→ WORK TO COMPLETE
Please copy out every line in the entries that includes the word "begin".

→ PROVIDED INFORMATION
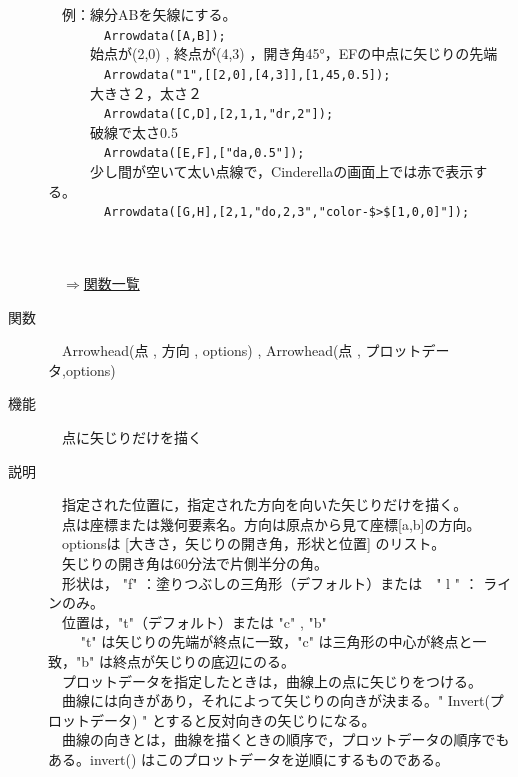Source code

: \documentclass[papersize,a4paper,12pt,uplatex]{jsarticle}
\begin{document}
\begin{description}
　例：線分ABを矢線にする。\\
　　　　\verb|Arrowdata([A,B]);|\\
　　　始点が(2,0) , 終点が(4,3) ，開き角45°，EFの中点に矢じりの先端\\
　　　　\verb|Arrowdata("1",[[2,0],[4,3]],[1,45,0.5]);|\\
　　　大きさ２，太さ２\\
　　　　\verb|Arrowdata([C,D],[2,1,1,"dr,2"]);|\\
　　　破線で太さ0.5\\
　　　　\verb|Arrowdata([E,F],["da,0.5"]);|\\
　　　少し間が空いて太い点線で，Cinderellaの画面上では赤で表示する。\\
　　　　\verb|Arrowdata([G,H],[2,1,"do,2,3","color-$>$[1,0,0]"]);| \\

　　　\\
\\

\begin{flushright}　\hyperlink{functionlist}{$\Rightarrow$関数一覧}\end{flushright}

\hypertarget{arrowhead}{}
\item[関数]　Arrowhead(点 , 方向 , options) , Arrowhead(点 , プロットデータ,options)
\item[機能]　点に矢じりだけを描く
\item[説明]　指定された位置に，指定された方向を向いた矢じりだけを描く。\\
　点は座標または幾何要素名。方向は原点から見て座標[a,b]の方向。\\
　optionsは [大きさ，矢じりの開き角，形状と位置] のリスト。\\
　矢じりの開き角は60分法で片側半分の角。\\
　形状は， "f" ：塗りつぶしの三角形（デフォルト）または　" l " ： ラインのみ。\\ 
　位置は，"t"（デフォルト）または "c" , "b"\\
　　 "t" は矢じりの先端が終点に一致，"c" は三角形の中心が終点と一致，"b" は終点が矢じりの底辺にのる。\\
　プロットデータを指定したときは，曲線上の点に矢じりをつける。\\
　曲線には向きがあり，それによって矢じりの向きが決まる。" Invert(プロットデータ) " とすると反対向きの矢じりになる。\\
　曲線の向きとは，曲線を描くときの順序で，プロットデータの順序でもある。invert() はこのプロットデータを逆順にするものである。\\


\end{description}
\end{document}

→ TASK OUTPUT
\begin{document}
\begin{description}
\begin{flushright}　\hyperlink{functionlist}{$\Rightarrow$関数一覧}\end{flushright}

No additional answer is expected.